▶ _Directions for this task_: Leaving the pictures aside, write out the whole listing below exactly.

Records START

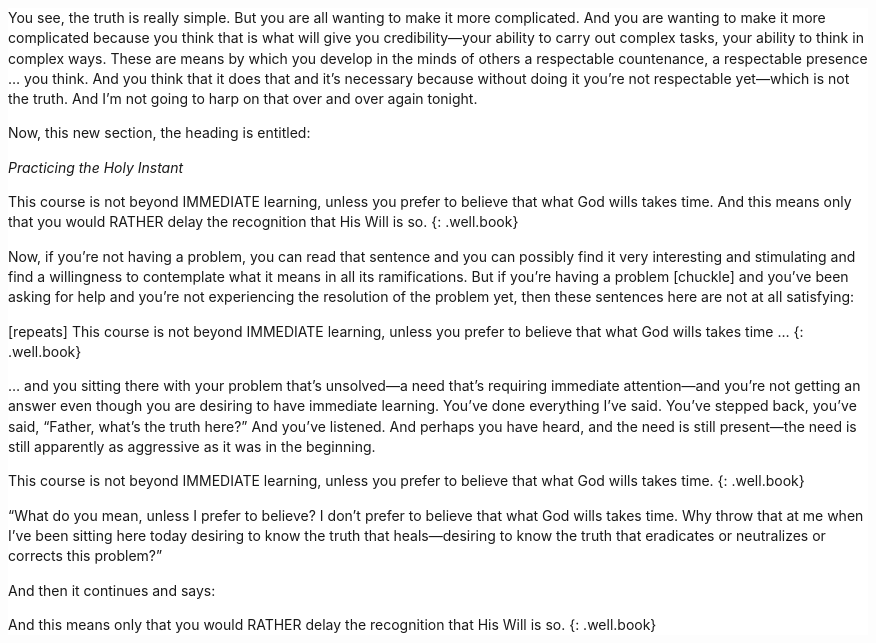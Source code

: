 You see, the truth is really simple. But you are all wanting to make it
more complicated. And you are wanting to make it more complicated
because you think that is what will give you credibility&mdash;your
ability to carry out complex tasks, your ability to think in complex
ways. These are means by which you develop in the minds of others a
respectable countenance, a respectable presence &hellip; you think. And
you think that it does that and it&rsquo;s necessary because without
doing it you&rsquo;re not respectable yet&mdash;which is not the truth.
And I&rsquo;m not going to harp on that over and over again tonight.

Now, this new section, the heading is entitled:

*Practicing the Holy Instant*

This course is not beyond IMMEDIATE learning, unless you prefer to
believe that what God wills takes time. And this means only that you
would RATHER delay the recognition that His Will is so.
{: .well.book}

Now, if you&rsquo;re not having a problem, you can read that sentence
and you can possibly find it very interesting and stimulating and find a
willingness to contemplate what it means in all its ramifications. But
if you&rsquo;re having a problem [chuckle] and you&rsquo;ve been asking
for help and you&rsquo;re not experiencing the resolution of the problem
yet, then these sentences here are not at all satisfying:

[repeats] This course is not beyond IMMEDIATE learning, unless you
prefer to believe that what God wills takes time &hellip;
{: .well.book}

&hellip; and you sitting there with your problem that&rsquo;s
unsolved&mdash;a need that&rsquo;s requiring immediate
attention&mdash;and you&rsquo;re not getting an answer even though you
are desiring to have immediate learning. You&rsquo;ve done everything
I&rsquo;ve said. You&rsquo;ve stepped back, you&rsquo;ve said,
&ldquo;Father, what&rsquo;s the truth here?&rdquo; And you&rsquo;ve
listened. And perhaps you have heard, and the need is still
present&mdash;the need is still apparently as aggressive as it was in
the beginning.

This course is not beyond IMMEDIATE learning, unless you prefer to
believe that what God wills takes time.
{: .well.book}

&ldquo;What do you mean, unless I prefer to believe? I don&rsquo;t
prefer to believe that what God wills takes time. Why throw that at me
when I&rsquo;ve been sitting here today desiring to know the truth that
heals&mdash;desiring to know the truth that eradicates or neutralizes or
corrects this problem?&rdquo;

And then it continues and says:

And this means only that you would RATHER delay the recognition that His
Will is so.
{: .well.book}


[^1]: T15.4 Practicing the Holy Instant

Records END

▶ _Exercise response_:
Source code

: You see, the truth is really simple. But you are all wanting to make it
more complicated. And you are wanting to make it more complicated
because you think that is what will give you credibility&mdash;your
ability to carry out complex tasks, your ability to think in complex
ways. These are means by which you develop in the minds of others a
respectable countenance, a respectable presence &hellip; you think. And
you think that it does that and it&rsquo;s necessary because without
doing it you&rsquo;re not respectable yet&mdash;which is not the truth.
And I&rsquo;m not going to harp on that over and over again tonight.

Now, this new section, the heading is entitled:

*Practicing the Holy Instant*

This course is not beyond IMMEDIATE learning, unless you prefer to
believe that what God wills takes time. And this means only that you
would RATHER delay the recognition that His Will is so.
{: .well.book}

Now, if you&rsquo;re not having a problem, you can read that sentence
and you can possibly find it very interesting and stimulating and find a
willingness to contemplate what it means in all its ramifications. But
if you&rsquo;re having a problem [chuckle] and you&rsquo;ve been asking
for help and you&rsquo;re not experiencing the resolution of the problem
yet, then these sentences here are not at all satisfying:

[repeats] This course is not beyond IMMEDIATE learning, unless you
prefer to believe that what God wills takes time &hellip;
{: .well.book}

&hellip; and you sitting there with your problem that&rsquo;s
unsolved&mdash;a need that&rsquo;s requiring immediate
attention&mdash;and you&rsquo;re not getting an answer even though you
are desiring to have immediate learning. You&rsquo;ve done everything
I&rsquo;ve said. You&rsquo;ve stepped back, you&rsquo;ve said,
&ldquo;Father, what&rsquo;s the truth here?&rdquo; And you&rsquo;ve
listened. And perhaps you have heard, and the need is still
present&mdash;the need is still apparently as aggressive as it was in
the beginning.

This course is not beyond IMMEDIATE learning, unless you prefer to
believe that what God wills takes time.
{: .well.book}

&ldquo;What do you mean, unless I prefer to believe? I don&rsquo;t
prefer to believe that what God wills takes time. Why throw that at me
when I&rsquo;ve been sitting here today desiring to know the truth that
heals&mdash;desiring to know the truth that eradicates or neutralizes or
corrects this problem?&rdquo;

And then it continues and says:

And this means only that you would RATHER delay the recognition that His
Will is so.
{: .well.book}


[^1]: T15.4 Practicing the Holy Instant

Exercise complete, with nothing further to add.